Half a self, a cave-dweller

Saint Cecilia's Convent
21 Monitor Street
Greenpoint
November 6 - November 14, 2010
Reception: Saturday, November 6, 7 - 10 PM


Paul Branca Julia Brown Yve Laris Cohen Carla Edwards Nicolás Guagnini Chelsea Knight Ellie Krakow Oliver Lutz Fionn Meade Seth Scantlen Austin Shull Mary Simpson Jonathan VanDyke

Curated by David Everitt Howe

November 6 – November 14, 2010 Opening Reception: Saturday, November 6, 7 – 10pm Performance Schedule: Saturday, November 6, 7 – late (see below) Viewing Hours: Friday-Sunday, 12 – 6pm, and by appt.

The Former Convent at St. Cecilia’s Parish 21 Monitor St., Greenpoint, New York, 11222 Contact: David Everitt Howe, (912) 441-2190

Bringing together interdisciplinary work by thirteen emerging and established artists and critics, Half a self, a cave-dweller is, at its core, about the ways in which iconography both constructs and subjugates identity—when the icon becomes, in a sense, its own being. With video, painting, performance, photography, and installation, this group exhibition presents a sparse installation of work that reacts against an overwhelming amount of representation—from art production to advertising, popular culture to political culture—characteristic of post-modernity. Where does one locate the subject, the body, the ego, when it is both constituted by a desire for images and consumed by their memory—when images are so fully a part of it?

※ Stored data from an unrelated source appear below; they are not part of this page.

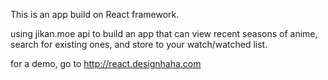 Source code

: This is an app build on React framework.

using jikan.moe api to build an app that can view recent seasons of anime, search for existing ones, and store to your watch/watched list.

for a demo, go to http://react.designhaha.com
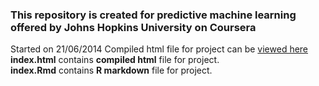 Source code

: ### This repository is created for predictive machine learning offered by Johns Hopkins University on Coursera
  
  Started on 21/06/2014
     Compiled html file for project can be [viewed here](http://ashvani.github.io)  
     **index.html** contains **compiled html** file for project.  
     **index.Rmd** contains **R markdown** file for project.
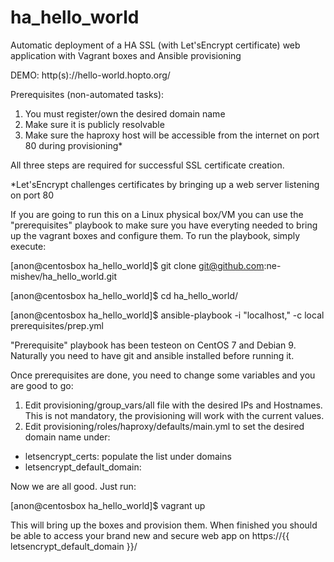 # ha_hello_world

Automatic deployment of a HA SSL (with Let'sEncrypt certificate) web application with Vagrant boxes and Ansible provisioning

DEMO: http(s)://hello-world.hopto.org/

Prerequisites (non-automated tasks):
1. You must register/own the desired domain name
2. Make sure it is publicly resolvable
3. Make sure the haproxy host will be accessible from the internet on port 80 during provisioning*

All three steps are required for successful SSL certificate creation. 

*Let'sEncrypt challenges certificates by bringing up a web server listening on port 80

If you are going to run this on a Linux physical box/VM you can use the "prerequisites" playbook to make sure you have everyting needed to bring up the vagrant boxes and configure them. To run the playbook, simply execute:

[anon@centosbox ha_hello_world]$ git clone git@github.com:ne-mishev/ha_hello_world.git

[anon@centosbox ha_hello_world]$ cd ha_hello_world/

[anon@centosbox ha_hello_world]$ ansible-playbook -i "localhost," -c local prerequisites/prep.yml

"Prerequisite" playbook has been testeon on CentOS 7 and Debian 9. Naturally you need to have git and ansible installed before running it.

Once prerequisites are done, you need to change some variables and you are good to go:
1. Edit provisioning/group_vars/all file with the desired IPs and Hostnames. This is not mandatory, the provisioning will work with the current values.
2. Edit provisioning/roles/haproxy/defaults/main.yml to set the desired domain name under:
 - letsencrypt_certs: populate the list under domains
 - letsencrypt_default_domain:

Now we are all good. Just run:

[anon@centosbox ha_hello_world]$ vagrant up

This will bring up the boxes and provision them.
When finished you should be able to access your brand new and secure web app on https://{{ letsencrypt_default_domain }}/
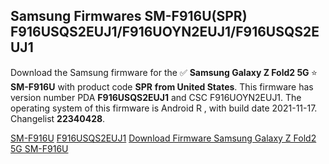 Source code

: <h2>Samsung Firmwares SM-F916U(SPR) F916USQS2EUJ1/F916UOYN2EUJ1/F916USQS2EUJ1</h2>
Download the Samsung firmware for the ✅ <strong>Samsung Galaxy Z Fold2 5G </strong> ⭐ <strong>SM-F916U</strong> with product code <strong>SPR</strong> <strong> from United States</strong>. This firmware has version number PDA <strong>F916USQS2EUJ1</strong> and CSC F916UOYN2EUJ1. The operating system of this firmware is Android R , with build date 2021-11-17. Changelist <strong>22340428</strong>.


[SM-F916U](https://samfirm.shop/samsung/model/SM-F916U)
[F916USQS2EUJ1](https://samfirm.shop/samsung/pda/F916USQS2EUJ1)
[Download Firmware Samsung Galaxy Z Fold2 5G SM-F916U](https://samfirm.shop/samsung/firmware/474671)
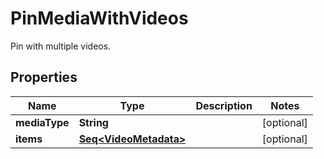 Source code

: 

# PinMediaWithVideos

Pin with multiple videos.

## Properties

Name | Type | Description | Notes
------------ | ------------- | ------------- | -------------
**mediaType** | **String** |  |  [optional]
**items** | [**Seq&lt;VideoMetadata&gt;**](VideoMetadata.md) |  |  [optional]



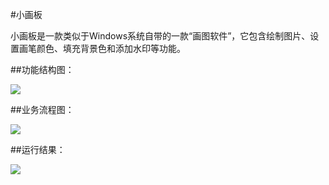 #小画板

小画板是一款类似于Windows系统自带的一款“画图软件”，它包含绘制图片、设置画笔颜色、填充背景色和添加水印等功能。

##功能结构图：

![](https://i.imgur.com/e3vU4J2.png)

##业务流程图：

![](https://i.imgur.com/cpr8qeA.png)

##运行结果：

![](https://i.imgur.com/pXlpNV5.png)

Taking residence within a former Catholic convent, the exhibition considers the convent’s architecture—with its three floors of bedrooms, public spaces, and determined religious sites—as a sort of optical apparatus, in which its nearly identical, demarcated spaces become sites of subtle interventions and expositions. Rather than adopting the segmented logic of its floor plan, Half a self, a cave-dweller allows artists to distribute their work amongst the convent’s many spaces. Taking a cue from Marcel Proust’s overture to In Search of Lost Time—in which the narrator describes a domestic space in constant perceptual shuffle, vacillating between past and present—encounters are rarely fully realized at once. Rather, work is seen in glimpses, in slips of time; temporal disjunction is a key component of the exhibition’s viewing experience, both in regards to the work and to the former convent itself—it is both timeless and placeless, seemingly suspended in an unspecific era.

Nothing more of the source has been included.